2

I'm new to PHP, and I have stumble on the problem which I don't know how to solve. I'm 99% it is due my poor knowledge of PHP ( I'm PHP user since last Monday:) )

Just in front I will declarate that:

  • db conncetion is working
  • table does exist
  • values are saved correctly to the db

I have following form: 

<form id="loginForm" name="loginForm" method="post" action="../exe/news-exec.php">
      <input name="live" type="checkbox" class="textfield" id="live" />
      <input name="content" type="text" class="textfield" id="content" />
      <input type="submit" name="Submit" value="Register" />
</form>

And following file is executing this:

<?php
    //Start session
    session_start();

    //Include database connection details
    require_once('../inc/config.php');

    //Connect to mysql server
    $link = mysql_connect(DB_HOST, DB_USER, DB_PASSWORD);
    if(!$link) {
        die('Failed to connect to server: ' . mysql_error());
    }

    //Select database
    $db = mysql_select_db(DB_DATABASE);
    if(!$db) {
        die("Unable to select database");
    }

    //Function to sanitize values received from the form.

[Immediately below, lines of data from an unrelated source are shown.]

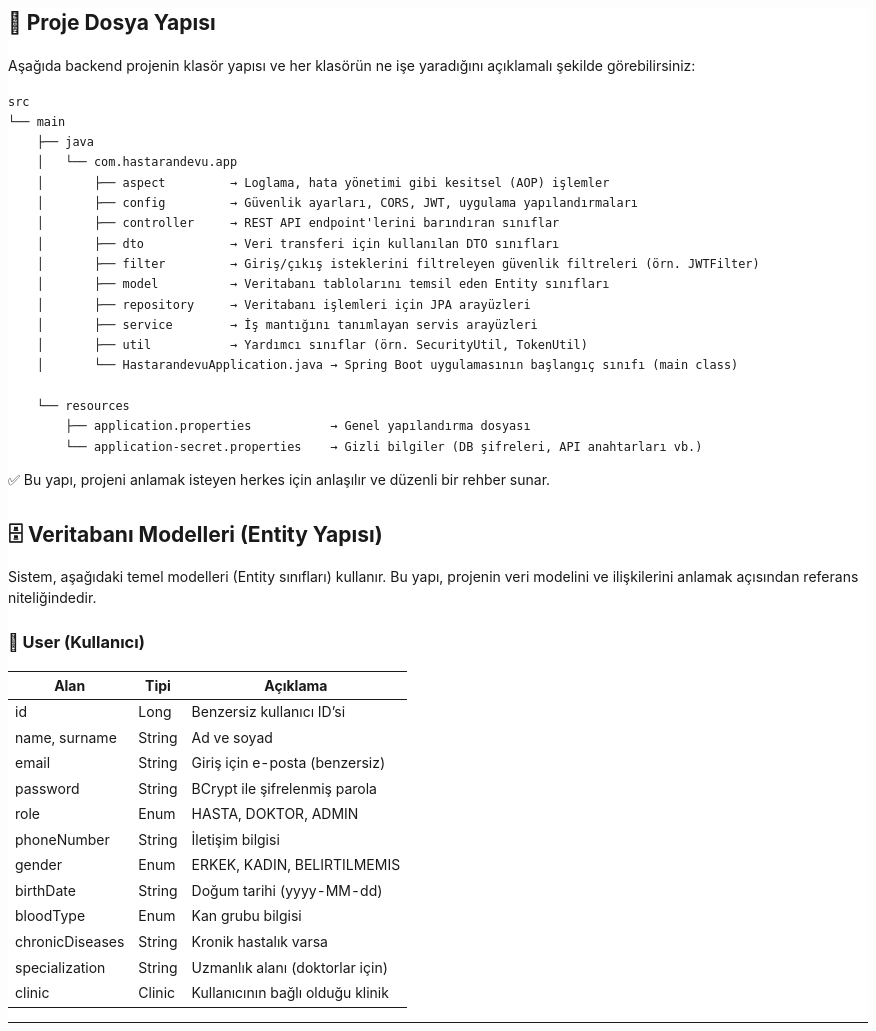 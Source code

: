 ## 📁 Proje Dosya Yapısı

Aşağıda backend projenin klasör yapısı ve her klasörün ne işe yaradığını açıklamalı şekilde görebilirsiniz:
```
src
└── main
    ├── java
    │   └── com.hastarandevu.app
    │       ├── aspect         → Loglama, hata yönetimi gibi kesitsel (AOP) işlemler
    │       ├── config         → Güvenlik ayarları, CORS, JWT, uygulama yapılandırmaları
    │       ├── controller     → REST API endpoint'lerini barındıran sınıflar
    │       ├── dto            → Veri transferi için kullanılan DTO sınıfları
    │       ├── filter         → Giriş/çıkış isteklerini filtreleyen güvenlik filtreleri (örn. JWTFilter)
    │       ├── model          → Veritabanı tablolarını temsil eden Entity sınıfları
    │       ├── repository     → Veritabanı işlemleri için JPA arayüzleri
    │       ├── service        → İş mantığını tanımlayan servis arayüzleri
    │       ├── util           → Yardımcı sınıflar (örn. SecurityUtil, TokenUtil)
    │       └── HastarandevuApplication.java → Spring Boot uygulamasının başlangıç sınıfı (main class)

    └── resources
        ├── application.properties           → Genel yapılandırma dosyası
        └── application-secret.properties    → Gizli bilgiler (DB şifreleri, API anahtarları vb.)
```



✅ Bu yapı, projeni anlamak isteyen herkes için anlaşılır ve düzenli bir rehber sunar.  

## 🗄️ Veritabanı Modelleri (Entity Yapısı)

Sistem, aşağıdaki temel modelleri (Entity sınıfları) kullanır. Bu yapı, projenin veri modelini ve ilişkilerini anlamak açısından referans niteliğindedir.

### 👤 User (Kullanıcı)

| Alan            | Tipi       | Açıklama                                |
|-----------------|------------|-----------------------------------------|
| id              | Long       | Benzersiz kullanıcı ID’si               |
| name, surname   | String     | Ad ve soyad                             |
| email           | String     | Giriş için e-posta (benzersiz)          |
| password        | String     | BCrypt ile şifrelenmiş parola           |
| role            | Enum       | HASTA, DOKTOR, ADMIN                    |
| phoneNumber     | String     | İletişim bilgisi                        |
| gender          | Enum       | ERKEK, KADIN, BELIRTILMEMIS             |
| birthDate       | String     | Doğum tarihi (yyyy-MM-dd)              |
| bloodType       | Enum       | Kan grubu bilgisi                       |
| chronicDiseases | String     | Kronik hastalık varsa                   |
| specialization  | String     | Uzmanlık alanı (doktorlar için)         |
| clinic          | Clinic     | Kullanıcının bağlı olduğu klinik        |

--- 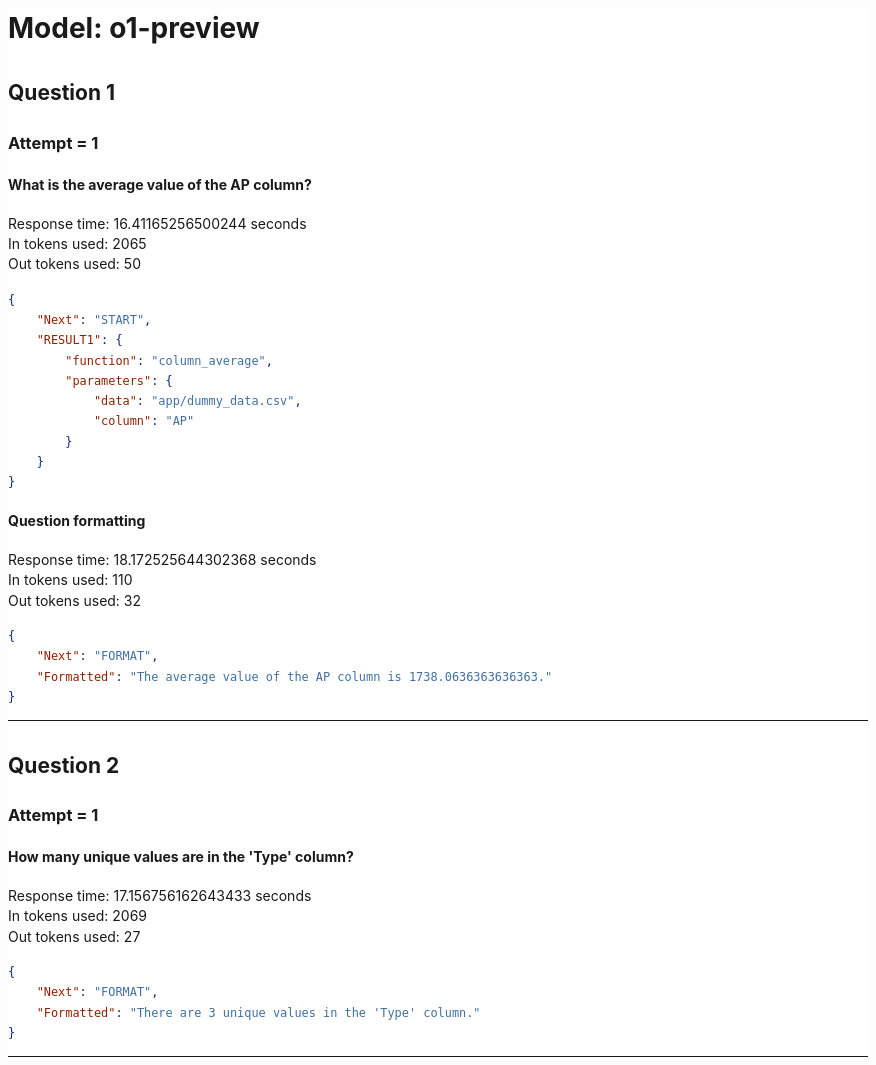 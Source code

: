 # Model: o1-preview
## Question 1
### Attempt = 1
#### What is the average value of the AP column?
Response time: 16.41165256500244 seconds \
In tokens used: 2065 \
Out tokens used: 50
```json
{
    "Next": "START",
    "RESULT1": {
        "function": "column_average",
        "parameters": {
            "data": "app/dummy_data.csv",
            "column": "AP"
        }
    }
}
```

#### Question formatting
Response time: 18.172525644302368 seconds \
In tokens used: 110 \
Out tokens used: 32
```json
{
    "Next": "FORMAT",
    "Formatted": "The average value of the AP column is 1738.0636363636363."
}
```

---

## Question 2
### Attempt = 1
#### How many unique values are in the 'Type' column?
Response time: 17.156756162643433 seconds \
In tokens used: 2069 \
Out tokens used: 27
```json
{
    "Next": "FORMAT",
    "Formatted": "There are 3 unique values in the 'Type' column."
}
```

---
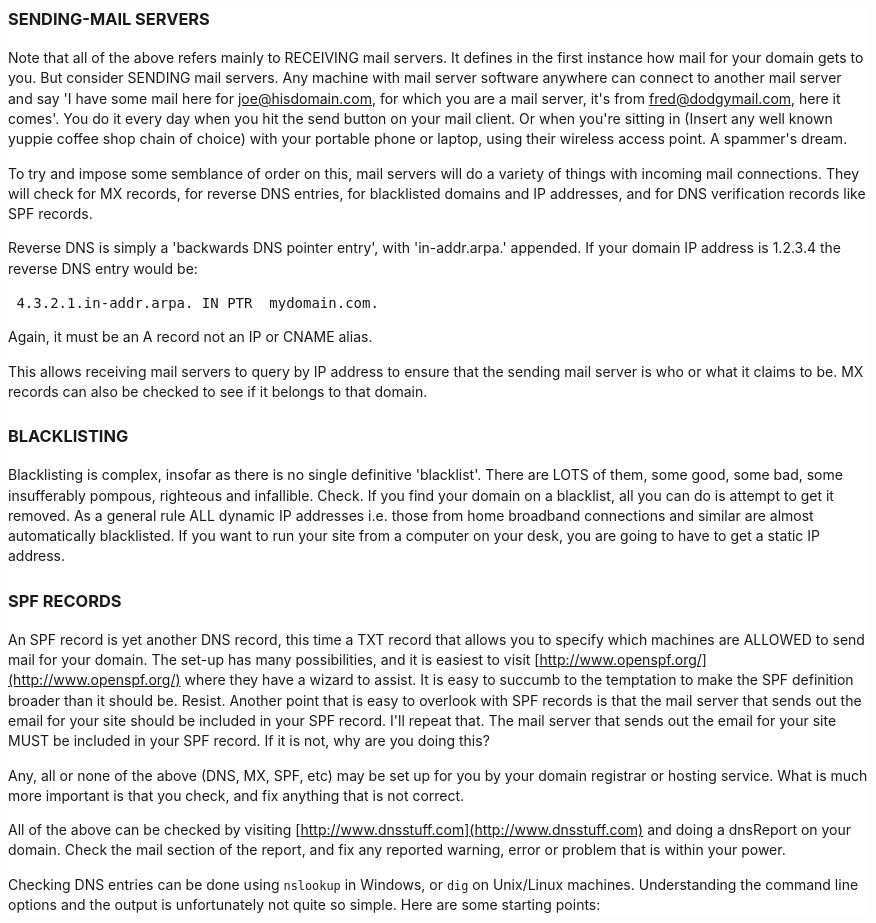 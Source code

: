 ### SENDING-MAIL SERVERS

Note that all of the above refers mainly to RECEIVING mail servers. It defines in the first instance how mail for your domain gets to you. But consider SENDING mail servers. Any machine with mail server software anywhere can connect to another mail server and say 'I have some mail here for joe@hisdomain.com, for which you are a mail server, it's from fred@dodgymail.com, here it comes'. You do it every day when you hit the send button on your mail client. Or when you're sitting in (Insert any well known yuppie coffee shop chain of choice) with your portable phone or laptop, using their wireless access point. A spammer's dream.

To try and impose some semblance of order on this, mail servers will do a variety of things with incoming mail connections. They will check for MX records, for reverse DNS entries, for blacklisted domains and IP addresses, and for DNS verification records like SPF records.

Reverse DNS is simply a 'backwards DNS pointer entry', with 'in-addr.arpa.' appended. If your domain IP address is 1.2.3.4 the reverse DNS entry would be:

<pre> 4.3.2.1.in-addr.arpa. IN PTR  mydomain.com.
</pre>

Again, it must be an A record not an IP or CNAME alias.

This allows receiving mail servers to query by IP address to ensure that the sending mail server is who or what it claims to be. MX records can also be checked to see if it belongs to that domain.

### BLACKLISTING

Blacklisting is complex, insofar as there is no single definitive 'blacklist'. There are LOTS of them, some good, some bad, some insufferably pompous, righteous and infallible. Check. If you find your domain on a blacklist, all you can do is attempt to get it removed. As a general rule ALL dynamic IP addresses i.e. those from home broadband connections and similar are almost automatically blacklisted. If you want to run your site from a computer on your desk, you are going to have to get a static IP address.

### SPF RECORDS

An SPF record is yet another DNS record, this time a TXT record that allows you to specify which machines are ALLOWED to send mail for your domain. The set-up has many possibilities, and it is easiest to visit [http://www.openspf.org/](http://www.openspf.org/) where they have a wizard to assist. It is easy to succumb to the temptation to make the SPF definition broader than it should be. Resist. Another point that is easy to overlook with SPF records is that the mail server that sends out the email for your site should be included in your SPF record. I'll repeat that. The mail server that sends out the email for your site MUST be included in your SPF record. If it is not, why are you doing this?

Any, all or none of the above (DNS, MX, SPF, etc) may be set up for you by your domain registrar or hosting service. What is much more important is that you check, and fix anything that is not correct.

All of the above can be checked by visiting [http://www.dnsstuff.com](http://www.dnsstuff.com) and doing a dnsReport on your domain. Check the mail section of the report, and fix any reported warning, error or problem that is within your power.

Checking DNS entries can be done using `nslookup` in Windows, or `dig` on Unix/Linux machines. Understanding the command line options and the output is unfortunately not quite so simple. Here are some starting points:
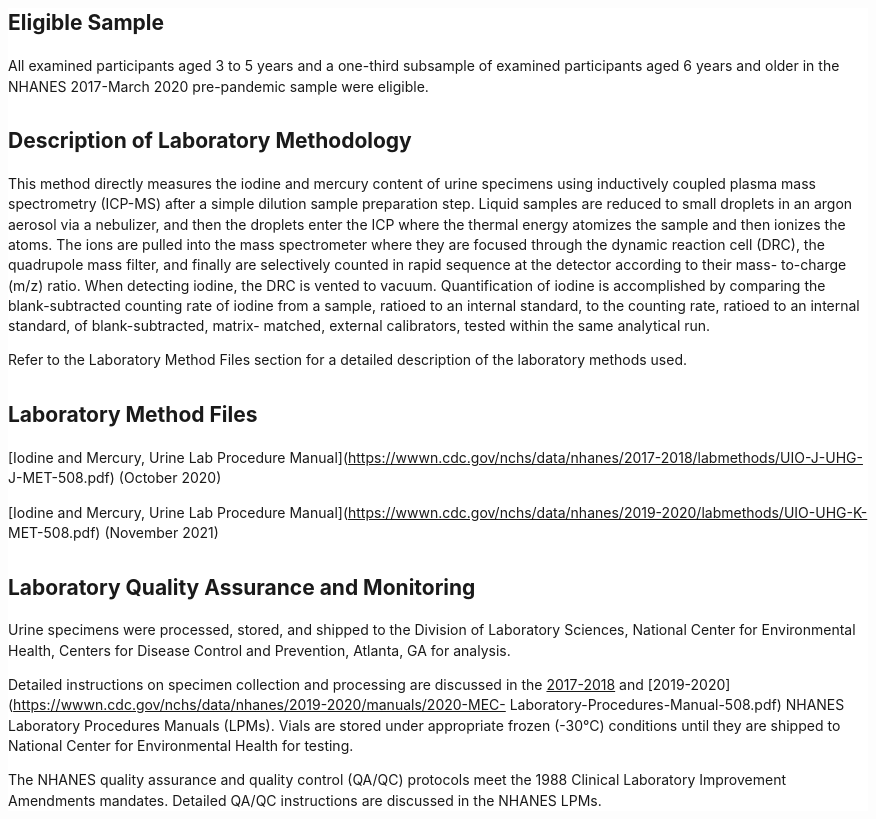 ## Eligible Sample

All examined participants aged 3 to 5 years and a one-third subsample of
examined participants aged 6 years and older in the NHANES 2017-March 2020
pre-pandemic sample were eligible.

## Description of Laboratory Methodology

This method directly measures the iodine and mercury content of urine
specimens using inductively coupled plasma mass spectrometry (ICP-MS) after a
simple dilution sample preparation step. Liquid samples are reduced to small
droplets in an argon aerosol via a nebulizer, and then the droplets enter the
ICP where the thermal energy atomizes the sample and then ionizes the atoms.
The ions are pulled into the mass spectrometer where they are focused through
the dynamic reaction cell (DRC), the quadrupole mass filter, and finally are
selectively counted in rapid sequence at the detector according to their mass-
to-charge (m/z) ratio. When detecting iodine, the DRC is vented to vacuum.
Quantification of iodine is accomplished by comparing the blank-subtracted
counting rate of iodine from a sample, ratioed to an internal standard, to the
counting rate, ratioed to an internal standard, of blank-subtracted, matrix-
matched, external calibrators, tested within the same analytical run.

Refer to the Laboratory Method Files section for a detailed description of the
laboratory methods used.

## Laboratory Method Files

[Iodine and Mercury, Urine Lab Procedure
Manual](https://wwwn.cdc.gov/nchs/data/nhanes/2017-2018/labmethods/UIO-J-UHG-
J-MET-508.pdf) (October 2020)

[Iodine and Mercury, Urine Lab Procedure
Manual](https://wwwn.cdc.gov/nchs/data/nhanes/2019-2020/labmethods/UIO-UHG-K-
MET-508.pdf) (November 2021)

## Laboratory Quality Assurance and Monitoring

Urine specimens were processed, stored, and shipped to the Division of
Laboratory Sciences, National Center for Environmental Health, Centers for
Disease Control and Prevention, Atlanta, GA for analysis.

Detailed instructions on specimen collection and processing are discussed in
the
[2017-2018](https://wwwn.cdc.gov/nchs/data/nhanes/2017-2018/manuals/2017_MEC_Laboratory_Procedures_Manual.pdf)
and
[2019-2020](https://wwwn.cdc.gov/nchs/data/nhanes/2019-2020/manuals/2020-MEC-
Laboratory-Procedures-Manual-508.pdf) NHANES Laboratory Procedures Manuals
(LPMs). Vials are stored under appropriate frozen (-30°C) conditions until
they are shipped to National Center for Environmental Health for testing.

The NHANES quality assurance and quality control (QA/QC) protocols meet the
1988 Clinical Laboratory Improvement Amendments mandates. Detailed QA/QC
instructions are discussed in the NHANES LPMs.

Prevents SQL injection
    function clean($str) {
        $str = @trim($str);
        if(get_magic_quotes_gpc()) {
            $str = stripslashes($str);
        }
        return mysql_real_escape_string($str);
    }

    //Sanitize the POST values
    $live = clean($_POST['live']);
    $content = clean($_POST['content']);



    if(isset($live)) { $live = 1;}
    if(!isset($live)) { $live = 0;}



    //Create INSERT query
    $qry = "INSERT INTO news(live, content) VALUES('$live','$content') ";
    $result = @mysql_query($qry);

    //Check whether the query was successful or not
    if($result) {
        echo $live."<br /><br />";
        echo '<a href="../">Index File</a>';

        exit();
    }else {
        die("Query failed");
    }
?>

What the form should do:

  • if the checkbox is checked - save the value of '1' into field 'live' in the table 'news'
  • if the checkbox is NOT checked - save the value of '0'

If the checkbox has been checked everything is working fine, but if the checkbox is not checked (should echo $live = 0 ), but is displaying value = 1 and following notice: Notice: Undefined index: live in C:\wamp\www\exe\news-exec.php on line 30

Line 30: $live = clean($_POST['live']);

I'm 99% sure the problem are those declaration:

if(isset($live)) { $live = 1;}

if(!isset($live)) { $live = 0;}

What I'm doing wrong? Any suggestion much appreciated.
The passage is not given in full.